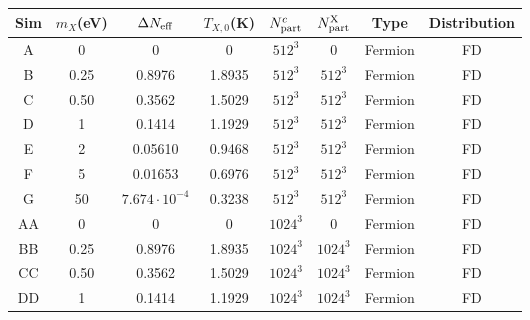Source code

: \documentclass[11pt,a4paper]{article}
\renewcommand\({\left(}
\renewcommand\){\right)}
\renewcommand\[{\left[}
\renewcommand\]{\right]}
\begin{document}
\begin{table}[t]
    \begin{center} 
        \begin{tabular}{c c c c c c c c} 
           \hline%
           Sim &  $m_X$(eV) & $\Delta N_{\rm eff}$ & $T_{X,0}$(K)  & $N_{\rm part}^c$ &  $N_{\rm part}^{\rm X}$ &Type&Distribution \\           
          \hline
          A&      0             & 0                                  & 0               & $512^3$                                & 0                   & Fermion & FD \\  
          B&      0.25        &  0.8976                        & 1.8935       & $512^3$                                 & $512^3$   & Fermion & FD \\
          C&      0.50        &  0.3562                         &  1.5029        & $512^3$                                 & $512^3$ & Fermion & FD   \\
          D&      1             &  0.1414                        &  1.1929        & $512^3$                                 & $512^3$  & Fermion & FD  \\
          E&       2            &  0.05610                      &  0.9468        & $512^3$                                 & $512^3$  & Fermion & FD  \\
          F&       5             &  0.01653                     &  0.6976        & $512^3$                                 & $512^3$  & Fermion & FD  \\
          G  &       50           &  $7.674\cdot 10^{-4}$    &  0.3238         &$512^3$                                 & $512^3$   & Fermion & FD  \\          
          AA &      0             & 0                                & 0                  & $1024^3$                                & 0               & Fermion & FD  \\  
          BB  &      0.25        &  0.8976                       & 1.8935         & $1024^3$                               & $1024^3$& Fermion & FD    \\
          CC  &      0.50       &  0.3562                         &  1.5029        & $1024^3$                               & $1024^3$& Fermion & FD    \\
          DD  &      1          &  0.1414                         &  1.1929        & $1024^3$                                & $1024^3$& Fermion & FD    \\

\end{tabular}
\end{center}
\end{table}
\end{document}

•••

What the exercise asks
Should a line in the material contain "renewcommand", copy it.

Written reply
\renewcommand\({\left(}
\renewcommand\){\right)}
\renewcommand\[{\left[}
\renewcommand\]{\right]}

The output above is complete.